[cxcorp]

What if the captive portal just had a link (or on an IFE screen, a QR code) that connected your phone to a different, WPA2/WPA3 protected, hidden WiFi SSID that was generated exclusively for you? Phones nowadays support joining a passphrase protected WiFi AP via a QR code, so I'd imagine that's doable. The hard part would be finding routers that support >300 different hidden SSIDs, but honestly I would hope that that is technically feasible nowadays.
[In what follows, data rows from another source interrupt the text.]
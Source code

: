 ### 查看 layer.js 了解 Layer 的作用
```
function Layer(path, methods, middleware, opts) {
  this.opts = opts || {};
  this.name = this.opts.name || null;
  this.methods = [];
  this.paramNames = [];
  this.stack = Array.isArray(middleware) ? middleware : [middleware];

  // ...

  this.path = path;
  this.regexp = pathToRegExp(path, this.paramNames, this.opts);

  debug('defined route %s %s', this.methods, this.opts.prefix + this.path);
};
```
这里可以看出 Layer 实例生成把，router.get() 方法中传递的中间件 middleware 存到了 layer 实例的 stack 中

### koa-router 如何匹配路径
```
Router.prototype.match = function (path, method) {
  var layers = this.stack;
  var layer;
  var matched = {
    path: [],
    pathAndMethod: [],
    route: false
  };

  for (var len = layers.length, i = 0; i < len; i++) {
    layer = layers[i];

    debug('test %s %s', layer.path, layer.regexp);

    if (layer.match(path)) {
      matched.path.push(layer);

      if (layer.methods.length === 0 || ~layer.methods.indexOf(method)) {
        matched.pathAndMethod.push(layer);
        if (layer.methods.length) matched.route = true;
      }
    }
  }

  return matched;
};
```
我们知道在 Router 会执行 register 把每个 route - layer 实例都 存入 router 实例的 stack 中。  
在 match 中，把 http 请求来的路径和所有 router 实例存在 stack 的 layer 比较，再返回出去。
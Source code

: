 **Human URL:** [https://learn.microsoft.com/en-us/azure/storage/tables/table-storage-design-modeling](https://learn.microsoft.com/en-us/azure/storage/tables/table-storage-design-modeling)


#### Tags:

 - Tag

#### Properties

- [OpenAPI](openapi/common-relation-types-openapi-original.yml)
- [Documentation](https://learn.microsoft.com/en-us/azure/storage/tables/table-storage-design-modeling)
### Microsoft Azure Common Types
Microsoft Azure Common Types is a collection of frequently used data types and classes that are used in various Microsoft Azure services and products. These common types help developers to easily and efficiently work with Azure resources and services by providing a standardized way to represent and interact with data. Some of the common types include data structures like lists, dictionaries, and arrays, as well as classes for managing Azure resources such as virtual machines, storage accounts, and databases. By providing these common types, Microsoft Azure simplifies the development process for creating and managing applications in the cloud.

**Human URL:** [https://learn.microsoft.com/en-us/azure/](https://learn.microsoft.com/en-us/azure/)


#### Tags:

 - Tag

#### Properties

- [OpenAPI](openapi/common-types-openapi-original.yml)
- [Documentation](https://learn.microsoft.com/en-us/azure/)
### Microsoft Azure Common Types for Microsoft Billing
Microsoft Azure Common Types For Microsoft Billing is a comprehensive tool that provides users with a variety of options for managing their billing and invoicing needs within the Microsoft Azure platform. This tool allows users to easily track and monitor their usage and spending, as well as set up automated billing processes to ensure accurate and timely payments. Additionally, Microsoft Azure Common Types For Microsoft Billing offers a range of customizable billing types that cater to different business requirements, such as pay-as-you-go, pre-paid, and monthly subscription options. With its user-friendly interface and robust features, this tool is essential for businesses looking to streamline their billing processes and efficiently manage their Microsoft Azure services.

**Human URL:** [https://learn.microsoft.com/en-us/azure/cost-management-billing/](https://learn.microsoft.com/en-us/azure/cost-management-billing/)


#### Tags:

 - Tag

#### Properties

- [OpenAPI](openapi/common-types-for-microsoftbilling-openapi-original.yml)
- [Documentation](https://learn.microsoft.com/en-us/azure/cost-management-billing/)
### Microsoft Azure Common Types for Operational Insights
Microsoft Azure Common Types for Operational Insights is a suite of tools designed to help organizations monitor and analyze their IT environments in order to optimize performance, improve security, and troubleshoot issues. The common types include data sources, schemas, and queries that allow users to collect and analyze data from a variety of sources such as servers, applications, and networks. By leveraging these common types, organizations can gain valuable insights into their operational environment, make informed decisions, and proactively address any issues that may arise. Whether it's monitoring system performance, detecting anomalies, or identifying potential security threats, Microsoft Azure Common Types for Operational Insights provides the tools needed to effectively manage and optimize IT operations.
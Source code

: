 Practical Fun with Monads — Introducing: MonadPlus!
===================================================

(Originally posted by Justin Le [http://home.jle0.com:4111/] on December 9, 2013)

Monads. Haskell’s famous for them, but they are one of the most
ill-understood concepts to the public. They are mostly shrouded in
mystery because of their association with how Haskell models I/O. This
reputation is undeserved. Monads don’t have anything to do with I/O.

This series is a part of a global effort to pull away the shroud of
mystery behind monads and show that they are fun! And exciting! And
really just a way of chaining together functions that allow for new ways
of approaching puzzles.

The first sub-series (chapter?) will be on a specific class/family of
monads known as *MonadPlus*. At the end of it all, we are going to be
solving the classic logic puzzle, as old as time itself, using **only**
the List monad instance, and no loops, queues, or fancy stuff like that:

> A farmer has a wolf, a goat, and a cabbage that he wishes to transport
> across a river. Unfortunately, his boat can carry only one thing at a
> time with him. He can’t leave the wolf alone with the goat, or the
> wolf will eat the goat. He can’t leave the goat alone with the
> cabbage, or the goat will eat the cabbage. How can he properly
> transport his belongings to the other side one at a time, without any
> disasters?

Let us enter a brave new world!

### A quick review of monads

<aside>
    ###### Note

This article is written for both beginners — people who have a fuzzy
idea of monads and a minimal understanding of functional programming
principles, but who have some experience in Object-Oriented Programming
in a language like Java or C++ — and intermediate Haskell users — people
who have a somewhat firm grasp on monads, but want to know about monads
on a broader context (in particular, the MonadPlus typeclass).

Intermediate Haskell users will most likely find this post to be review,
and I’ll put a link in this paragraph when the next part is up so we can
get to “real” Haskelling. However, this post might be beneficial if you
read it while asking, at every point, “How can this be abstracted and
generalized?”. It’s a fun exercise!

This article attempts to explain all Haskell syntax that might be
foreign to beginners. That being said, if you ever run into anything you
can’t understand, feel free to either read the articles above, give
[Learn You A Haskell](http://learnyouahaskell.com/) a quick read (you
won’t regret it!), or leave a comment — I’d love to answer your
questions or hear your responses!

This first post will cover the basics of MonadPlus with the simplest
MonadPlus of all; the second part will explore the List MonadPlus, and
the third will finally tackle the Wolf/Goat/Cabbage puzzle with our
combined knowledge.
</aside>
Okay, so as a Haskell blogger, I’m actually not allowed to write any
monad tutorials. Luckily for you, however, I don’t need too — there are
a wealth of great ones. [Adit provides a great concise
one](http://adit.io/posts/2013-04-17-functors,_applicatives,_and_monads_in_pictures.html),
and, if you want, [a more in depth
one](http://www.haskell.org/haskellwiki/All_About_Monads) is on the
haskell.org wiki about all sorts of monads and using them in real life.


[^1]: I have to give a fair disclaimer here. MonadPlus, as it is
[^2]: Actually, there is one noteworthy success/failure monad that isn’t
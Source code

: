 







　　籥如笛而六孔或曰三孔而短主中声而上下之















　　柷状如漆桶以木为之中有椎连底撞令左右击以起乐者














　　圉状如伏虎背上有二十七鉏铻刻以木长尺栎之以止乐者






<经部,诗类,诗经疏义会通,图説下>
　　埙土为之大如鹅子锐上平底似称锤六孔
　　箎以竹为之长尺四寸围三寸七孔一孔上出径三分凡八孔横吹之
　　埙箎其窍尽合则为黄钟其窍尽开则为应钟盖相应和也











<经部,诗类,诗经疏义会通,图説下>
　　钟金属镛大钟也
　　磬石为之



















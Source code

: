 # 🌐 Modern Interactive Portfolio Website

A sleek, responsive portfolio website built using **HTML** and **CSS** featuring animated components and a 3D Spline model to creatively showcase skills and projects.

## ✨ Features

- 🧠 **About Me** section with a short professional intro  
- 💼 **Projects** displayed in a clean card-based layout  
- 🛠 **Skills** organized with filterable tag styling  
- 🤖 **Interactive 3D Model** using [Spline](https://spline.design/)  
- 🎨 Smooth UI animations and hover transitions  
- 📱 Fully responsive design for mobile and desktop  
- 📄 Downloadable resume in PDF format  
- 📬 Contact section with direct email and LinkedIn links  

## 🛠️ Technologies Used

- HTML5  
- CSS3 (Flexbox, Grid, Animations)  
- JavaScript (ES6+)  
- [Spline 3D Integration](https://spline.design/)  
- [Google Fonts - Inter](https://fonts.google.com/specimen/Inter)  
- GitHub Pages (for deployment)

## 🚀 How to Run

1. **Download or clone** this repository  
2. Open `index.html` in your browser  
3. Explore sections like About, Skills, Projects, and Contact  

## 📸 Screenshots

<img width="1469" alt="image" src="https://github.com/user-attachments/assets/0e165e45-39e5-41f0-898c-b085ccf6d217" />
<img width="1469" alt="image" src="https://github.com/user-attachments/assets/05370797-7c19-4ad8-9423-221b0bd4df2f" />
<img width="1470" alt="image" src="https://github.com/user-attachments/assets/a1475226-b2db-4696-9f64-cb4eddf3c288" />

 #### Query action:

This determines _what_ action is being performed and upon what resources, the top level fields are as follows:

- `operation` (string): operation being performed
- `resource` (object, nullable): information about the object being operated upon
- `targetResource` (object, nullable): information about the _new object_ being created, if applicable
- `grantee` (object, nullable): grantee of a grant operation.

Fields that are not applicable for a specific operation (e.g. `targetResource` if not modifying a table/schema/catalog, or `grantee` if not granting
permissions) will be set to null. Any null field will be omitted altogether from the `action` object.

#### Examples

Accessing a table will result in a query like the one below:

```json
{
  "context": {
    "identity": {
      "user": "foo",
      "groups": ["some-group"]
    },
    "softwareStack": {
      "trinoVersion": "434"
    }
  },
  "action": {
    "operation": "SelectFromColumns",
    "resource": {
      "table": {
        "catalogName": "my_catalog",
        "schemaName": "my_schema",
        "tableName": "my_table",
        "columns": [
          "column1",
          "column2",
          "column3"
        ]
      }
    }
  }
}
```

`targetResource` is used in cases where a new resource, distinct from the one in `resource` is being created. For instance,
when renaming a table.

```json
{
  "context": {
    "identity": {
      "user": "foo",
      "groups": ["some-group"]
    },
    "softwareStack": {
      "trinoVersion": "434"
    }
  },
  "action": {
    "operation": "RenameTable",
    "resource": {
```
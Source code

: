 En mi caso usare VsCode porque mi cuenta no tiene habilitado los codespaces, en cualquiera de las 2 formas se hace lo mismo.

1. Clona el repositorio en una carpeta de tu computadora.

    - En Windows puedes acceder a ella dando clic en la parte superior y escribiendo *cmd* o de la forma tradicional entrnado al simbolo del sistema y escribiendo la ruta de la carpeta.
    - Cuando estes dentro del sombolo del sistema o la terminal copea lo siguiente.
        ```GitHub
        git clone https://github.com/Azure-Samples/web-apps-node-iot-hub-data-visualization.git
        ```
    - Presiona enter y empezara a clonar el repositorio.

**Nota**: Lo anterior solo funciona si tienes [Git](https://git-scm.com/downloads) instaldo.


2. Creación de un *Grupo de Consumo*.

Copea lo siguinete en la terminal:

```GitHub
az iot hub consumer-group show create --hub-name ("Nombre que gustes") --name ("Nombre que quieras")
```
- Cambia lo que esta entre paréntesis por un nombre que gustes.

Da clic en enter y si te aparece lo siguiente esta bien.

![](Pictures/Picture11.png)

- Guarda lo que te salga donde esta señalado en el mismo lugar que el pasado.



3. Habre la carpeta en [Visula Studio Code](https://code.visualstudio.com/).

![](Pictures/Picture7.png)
That way you'd at least have the protection of the WPA GTK.

[zekica]

You can have an AP accepting multiple different WPA2-PSK and/or WPA3-SAE passphrases, and since on WPA2 PMK depends on the password, and on WPA3 PMK is different for each client, you can put them in different VLANs or have per PMK MAC mapping if they share the same VLAN.

[tpolzer]

The AP still has to send regular beacons for each hidden SSID, taking up air time.

[tharkun__]

This. And even if the >300 is not available, how many people actually buy Wi-Fi on the plane? That is the number of clients that need to be supported. And if that's still a problem (or you don't want to guess), the SSID can be hidden and static and the only thing non-static is the password that works for just the duration of the flight you are on.

[pbhjpbhj]

So you just take a photo of anyone's QR code? I'm not sure the hidden SSID achieves anything, that is presumably plaintext in the wi-fi transmission?

[eru]

That QR code would only be displayed for a short time, and mostly only people sitting directly behind you could snap the picture.

It's not airtight, but better than the system it would be replacing.

[cxcorp]

The hidden SSID stops the users' WiFi list being full of random, password protected SSIDs when they just want to connect to the open portal WiFi.